Employer's Unauthorized Access to Employee-Only Social Networking Website Violates Stored Communications Act
This report relates to 1 case(s)
Pietrylo v. Hillstone Restaurant Group, 2009 U.S. Dist. LEXIS 88702 (D. N.J. Sept. 25, 2009) (0 other reports)
Employer's Unauthorized Access to Employee Only Social Networking Website Violates Stored Communications Act
Author: Jill Gormley, Strong and Clear Communications
In Pietrylo v. Hillstone Restaurant Group, +2009 U.S. Dist. LEXIS 88702 (D. N.J. Sept. 25, 2009), the United States District Court for the District of New Jersey considered whether an employer's unauthorized access to an employee-only chat room on a social networking website violates both the Stored Communications Act and New Jersey's electronic surveillance law.

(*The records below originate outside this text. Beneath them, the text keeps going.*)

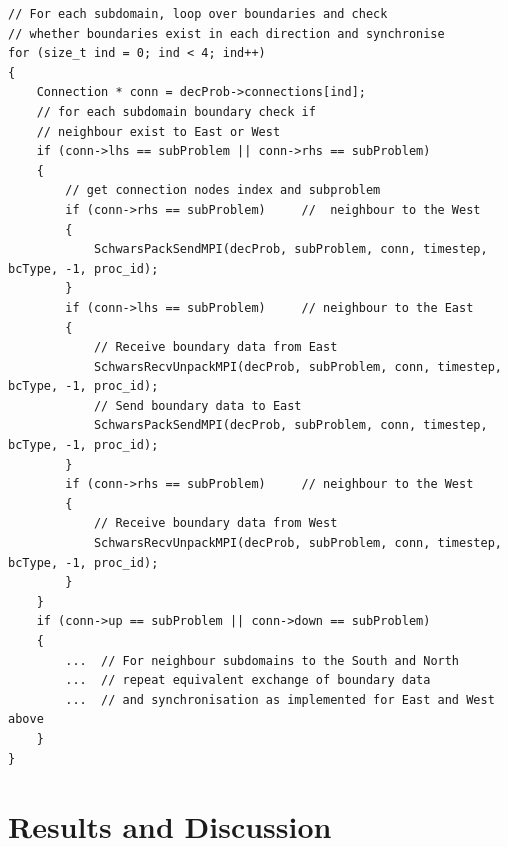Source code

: \documentclass[acmsmall,review,anonymous]{acmart}\settopmatter{printfolios=true,printccs=false,printacmref=false}
\begin{document}
\begin{lstlisting}[caption= Sample MPI implementation of boundary exchange and synchronization within a DD problem
, label=boundMPI]
// For each subdomain, loop over boundaries and check
// whether boundaries exist in each direction and synchronise
for (size_t ind = 0; ind < 4; ind++)  
{   
    Connection * conn = decProb->connections[ind];  
    // for each subdomain boundary check if 
    // neighbour exist to East or West  
    if (conn->lhs == subProblem || conn->rhs == subProblem)  
    {
        // get connection nodes index and subproblem
        if (conn->rhs == subProblem)     //  neighbour to the West
        {
            SchwarsPackSendMPI(decProb, subProblem, conn, timestep, bcType, -1, proc_id);
        }
        if (conn->lhs == subProblem)     // neighbour to the East 
        {
            // Receive boundary data from East 
            SchwarsRecvUnpackMPI(decProb, subProblem, conn, timestep, bcType, -1, proc_id);
            // Send boundary data to East
            SchwarsPackSendMPI(decProb, subProblem, conn, timestep, bcType, -1, proc_id);
        }
        if (conn->rhs == subProblem)     // neighbour to the West
        {
            // Receive boundary data from West 
            SchwarsRecvUnpackMPI(decProb, subProblem, conn, timestep, bcType, -1, proc_id);
        }
    } 
    if (conn->up == subProblem || conn->down == subProblem)  
    {
        ...  // For neighbour subdomains to the South and North
        ...  // repeat equivalent exchange of boundary data 
        ...  // and synchronisation as implemented for East and West above
    }     
}
\end{lstlisting}

\section{Results and Discussion}
\end{document}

Under the Stored Communications Act (SCA), it is illegal to intentionally and knowingly access an individual's wire or electronic communication without authorization. Individuals whose wire or electronic communication has been accessed without authorization may sue for violations of the Stored Communication Act in federal court, and may be eligible for both compensatory and punitive damages. New Jersey has a similar statute.
In this case, the court held that because a management employee had used his position of authority and coerced an employee into revealing her personal log-in information to gain access to a private social networking website, the employer's unauthorized access violated the SCA and New Jersey law.